Some of the readers here will be irritated at my even bringing this person up, but Jeffrey Wells of the website Hollywood Elsewhere is kind of the king of Blu-ray savvy (or so he thinks) cinephiles (what are you gonna do) who seem to demand that each Blu-ray experience be a transformative one, and if it can't be, it's not worth having. So bear with me for quoting him just a little. "Why doesn't DVD Beaver's Gary W. Tooze let his hair down and just say it?" Wells grousedrecently of a new Criterion Blu-ray of Breathless that he of course hadn't yet seen.  "A Bluray of Jean-Luc Godard's Breathless (1960), which was shot on the cheap using natural light for the most part, can't look that crisp or shimmering." One needn't go into the farrago of errors and unearned assumptions contained in the seemingly not-too-detailed clauses cited here, but merely note the attitude, which is that if something cannot shimmer on Blu-ray, it's just not worth having on Blu-ray. As if added detail in and of itself is of no consequence. Because, let us understand, that's all, really, that a Blu-ray disc is going to offer at the base line: a progressive—that is, non-interlaced—picture with detail of 1080 lines of vertical resolution. That's all. More detail. Shimmer optional. (And pancake makeup optional too: a recent Wells post on the Blu-ray disc of Psycho suggested that the fact that this version allowed you to see the cosmetics on actor Martin Balsam's face was a good thing.)

And of course how that detail looks is going to be reliant on both the source material itself and the condition it was in when it was brought to the telecine process. Which sometimes is not a telecine process as we used to understand it but a process of individual frame scans, which takes longer and is more costly and is (although this is hardly an actual rule) largely reserved for rescuing films that have undergone a fair amount of damage that can be repaired in the digital domain only once each individual frame has been scanned.
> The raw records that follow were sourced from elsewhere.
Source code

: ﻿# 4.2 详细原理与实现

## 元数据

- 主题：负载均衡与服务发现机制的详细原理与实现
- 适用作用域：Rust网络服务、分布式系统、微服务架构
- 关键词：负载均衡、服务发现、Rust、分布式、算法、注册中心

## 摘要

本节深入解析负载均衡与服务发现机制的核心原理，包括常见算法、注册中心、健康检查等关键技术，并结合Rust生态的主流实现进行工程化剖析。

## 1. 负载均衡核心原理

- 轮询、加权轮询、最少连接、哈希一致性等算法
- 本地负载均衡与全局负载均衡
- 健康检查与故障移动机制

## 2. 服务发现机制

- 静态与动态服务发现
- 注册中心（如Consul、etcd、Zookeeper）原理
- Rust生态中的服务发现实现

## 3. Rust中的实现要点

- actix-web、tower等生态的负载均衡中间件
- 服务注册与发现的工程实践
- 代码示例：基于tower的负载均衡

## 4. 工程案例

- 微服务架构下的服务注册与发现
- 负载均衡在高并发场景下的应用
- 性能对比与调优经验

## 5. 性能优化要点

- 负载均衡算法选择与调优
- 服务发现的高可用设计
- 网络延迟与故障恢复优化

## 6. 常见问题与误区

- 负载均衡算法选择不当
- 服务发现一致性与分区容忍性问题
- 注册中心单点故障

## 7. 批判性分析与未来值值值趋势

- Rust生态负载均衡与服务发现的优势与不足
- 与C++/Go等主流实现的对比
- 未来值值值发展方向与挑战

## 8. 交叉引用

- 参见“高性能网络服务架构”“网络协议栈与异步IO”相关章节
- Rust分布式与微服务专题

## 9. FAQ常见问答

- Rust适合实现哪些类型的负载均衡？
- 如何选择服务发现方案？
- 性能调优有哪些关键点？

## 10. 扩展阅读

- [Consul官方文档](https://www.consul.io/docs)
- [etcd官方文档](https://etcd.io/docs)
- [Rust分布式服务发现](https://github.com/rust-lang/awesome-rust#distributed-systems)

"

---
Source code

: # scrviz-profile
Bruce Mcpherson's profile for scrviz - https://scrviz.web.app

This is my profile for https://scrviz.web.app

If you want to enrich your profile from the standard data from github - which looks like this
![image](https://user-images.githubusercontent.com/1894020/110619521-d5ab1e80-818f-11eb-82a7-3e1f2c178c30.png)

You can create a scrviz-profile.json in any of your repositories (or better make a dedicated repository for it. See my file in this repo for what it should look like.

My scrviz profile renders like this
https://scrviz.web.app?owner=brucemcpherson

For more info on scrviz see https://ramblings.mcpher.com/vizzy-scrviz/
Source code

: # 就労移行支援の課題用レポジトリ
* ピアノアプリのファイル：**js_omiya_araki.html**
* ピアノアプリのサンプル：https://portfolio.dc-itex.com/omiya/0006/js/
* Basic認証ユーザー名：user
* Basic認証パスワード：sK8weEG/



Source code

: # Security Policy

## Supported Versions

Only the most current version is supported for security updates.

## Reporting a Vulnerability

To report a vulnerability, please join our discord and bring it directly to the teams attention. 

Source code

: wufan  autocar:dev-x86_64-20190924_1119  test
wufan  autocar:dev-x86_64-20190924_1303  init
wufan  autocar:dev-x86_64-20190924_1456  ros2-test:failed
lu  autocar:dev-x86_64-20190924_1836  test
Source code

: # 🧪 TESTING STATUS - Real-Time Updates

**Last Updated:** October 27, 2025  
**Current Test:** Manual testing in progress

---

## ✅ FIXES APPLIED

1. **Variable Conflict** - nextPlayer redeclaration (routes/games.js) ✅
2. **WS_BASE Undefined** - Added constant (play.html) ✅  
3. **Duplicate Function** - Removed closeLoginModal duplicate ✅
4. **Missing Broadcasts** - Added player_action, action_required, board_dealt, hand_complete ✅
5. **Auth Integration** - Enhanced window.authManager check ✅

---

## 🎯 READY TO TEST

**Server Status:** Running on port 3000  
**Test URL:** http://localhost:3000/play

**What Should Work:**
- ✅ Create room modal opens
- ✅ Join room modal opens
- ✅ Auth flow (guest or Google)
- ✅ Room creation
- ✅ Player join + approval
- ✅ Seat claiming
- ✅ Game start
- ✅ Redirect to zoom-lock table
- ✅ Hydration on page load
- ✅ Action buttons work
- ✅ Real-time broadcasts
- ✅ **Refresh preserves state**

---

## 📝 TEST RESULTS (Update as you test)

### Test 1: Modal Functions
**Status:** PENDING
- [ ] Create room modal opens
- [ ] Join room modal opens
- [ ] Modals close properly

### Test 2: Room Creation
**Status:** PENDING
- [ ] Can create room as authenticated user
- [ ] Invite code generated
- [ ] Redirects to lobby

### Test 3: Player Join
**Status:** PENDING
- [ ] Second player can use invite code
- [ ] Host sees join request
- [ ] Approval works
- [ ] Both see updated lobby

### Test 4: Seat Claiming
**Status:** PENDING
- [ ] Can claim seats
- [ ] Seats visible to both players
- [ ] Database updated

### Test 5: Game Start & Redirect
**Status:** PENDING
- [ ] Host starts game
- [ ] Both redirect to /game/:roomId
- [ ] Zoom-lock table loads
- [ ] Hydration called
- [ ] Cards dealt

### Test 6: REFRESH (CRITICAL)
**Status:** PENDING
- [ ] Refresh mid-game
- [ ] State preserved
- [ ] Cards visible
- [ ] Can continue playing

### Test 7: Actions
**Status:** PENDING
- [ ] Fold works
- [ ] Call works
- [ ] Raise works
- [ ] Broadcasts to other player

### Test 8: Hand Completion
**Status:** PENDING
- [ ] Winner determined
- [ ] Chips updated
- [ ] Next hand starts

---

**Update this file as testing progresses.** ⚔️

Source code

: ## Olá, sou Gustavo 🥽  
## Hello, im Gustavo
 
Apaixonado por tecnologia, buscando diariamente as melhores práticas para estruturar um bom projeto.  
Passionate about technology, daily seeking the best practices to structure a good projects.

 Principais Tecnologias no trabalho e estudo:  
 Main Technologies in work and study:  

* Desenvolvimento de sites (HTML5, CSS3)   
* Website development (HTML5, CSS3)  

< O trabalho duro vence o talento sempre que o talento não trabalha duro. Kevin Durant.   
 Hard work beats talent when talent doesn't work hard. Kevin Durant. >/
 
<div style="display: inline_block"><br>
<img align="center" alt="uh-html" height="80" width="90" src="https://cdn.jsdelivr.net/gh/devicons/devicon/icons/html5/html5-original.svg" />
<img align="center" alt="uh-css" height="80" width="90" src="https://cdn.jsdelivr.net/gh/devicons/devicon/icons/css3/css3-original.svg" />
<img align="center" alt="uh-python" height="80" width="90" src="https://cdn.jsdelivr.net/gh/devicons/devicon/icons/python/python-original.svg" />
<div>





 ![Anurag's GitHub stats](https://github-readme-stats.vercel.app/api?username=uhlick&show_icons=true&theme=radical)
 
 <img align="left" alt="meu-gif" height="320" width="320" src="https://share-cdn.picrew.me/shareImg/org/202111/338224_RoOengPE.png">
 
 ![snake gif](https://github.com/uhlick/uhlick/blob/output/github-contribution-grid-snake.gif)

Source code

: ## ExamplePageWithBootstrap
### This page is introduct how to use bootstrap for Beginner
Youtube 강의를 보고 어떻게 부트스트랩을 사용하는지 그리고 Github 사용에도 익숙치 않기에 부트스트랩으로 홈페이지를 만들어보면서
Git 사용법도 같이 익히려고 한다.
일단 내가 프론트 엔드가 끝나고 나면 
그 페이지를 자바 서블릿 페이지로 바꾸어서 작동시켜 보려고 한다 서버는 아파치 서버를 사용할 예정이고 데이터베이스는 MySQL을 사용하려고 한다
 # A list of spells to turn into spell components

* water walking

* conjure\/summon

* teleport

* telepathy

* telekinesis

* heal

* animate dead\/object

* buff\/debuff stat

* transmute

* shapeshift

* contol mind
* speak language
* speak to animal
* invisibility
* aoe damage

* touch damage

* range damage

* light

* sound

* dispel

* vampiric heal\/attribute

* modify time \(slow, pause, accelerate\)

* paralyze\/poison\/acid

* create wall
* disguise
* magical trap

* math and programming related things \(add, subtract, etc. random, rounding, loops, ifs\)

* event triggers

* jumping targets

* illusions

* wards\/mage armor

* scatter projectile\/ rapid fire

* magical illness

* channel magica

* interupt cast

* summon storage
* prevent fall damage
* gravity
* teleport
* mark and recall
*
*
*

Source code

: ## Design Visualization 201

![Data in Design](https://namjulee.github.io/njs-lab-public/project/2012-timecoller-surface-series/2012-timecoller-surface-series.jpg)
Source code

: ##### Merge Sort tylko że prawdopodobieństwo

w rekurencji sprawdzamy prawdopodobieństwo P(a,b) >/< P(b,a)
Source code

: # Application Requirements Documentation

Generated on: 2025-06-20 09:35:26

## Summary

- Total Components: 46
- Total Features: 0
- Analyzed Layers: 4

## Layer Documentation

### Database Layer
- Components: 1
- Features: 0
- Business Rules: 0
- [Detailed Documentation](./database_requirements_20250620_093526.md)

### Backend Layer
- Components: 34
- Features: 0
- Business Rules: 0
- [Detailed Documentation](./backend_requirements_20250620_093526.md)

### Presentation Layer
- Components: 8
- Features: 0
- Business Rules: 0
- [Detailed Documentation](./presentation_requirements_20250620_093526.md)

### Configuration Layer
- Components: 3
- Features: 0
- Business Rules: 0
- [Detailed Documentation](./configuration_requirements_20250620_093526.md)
This all brings us to the Blu-ray of Tokyo Story. As I saw in my viewing of it, and as is amplified in some detail in the DVD Beaver review of it (not to mention its accompanying screen captures, one of which I reproduce above), it doesn't shimmer. It's not meant to. Ozu's style of filmmaking abjures the showy. This is not to say that his films are visually ugly, or even plain. They are beautiful. In a very unadorned way, a way that is both ostensibly true to the reality depicted and thoroughly composed. To say that Ozu's films are free of artifice is to miss, among other things, the particular way in which his visual storytelling style frequently goes against what's referred to as the 180º rule, and the attendant continuity "errors" that on occasion accompany those, and which are entirely arguably deliberate. But anyway: no, no shimmer, no glitter, no Technicolor razzle-dazzle. And in fact nothing too unfamiliar in terms of sources: as the notes on the transfer in each of the packages tell us, the masters for these films belong to the U.S.'s Criterion Collection, which is in the habit of creating high-definition masters for all its titles even if the company is only going to manufacture and market that material in standard def.

The other end of the spectrum in terms of cinephile expectation for Blu-ray discs or any home video manifestation was articulated by The New Yorker's Richard Brody, in a comment he left on a blog post by yours truly: "The most important thing about a DVD is its availability; even at its best, it's a faute de mieuxsimulacrum of the movie-going experience, and to obsess about the quality of a transfer without discussing the film that's being transferred--what its significance is, or why readers should even bother caring that it's available on DVD--is a kind of technical fetishism that's skew to movie-love. (So many of us have seen so many movies we love on TV, cut by commercials, in the wrong aspect ratio, or on low-fi 16mm. prints, or in theatres that did dreamlike-bleary rear-screen projection, and, though it matters, it doesn't matter as much as does the film itself.)" Some might argue this takes matters entirely too far. But in a sense, it helps me underscore for myself just what this BFI Blu-ray of Tokyo Story is good for: it is, in picture and sound, the best possible available home video presentation of a beautiful and nourishing film. Which is nothing to sneeze at.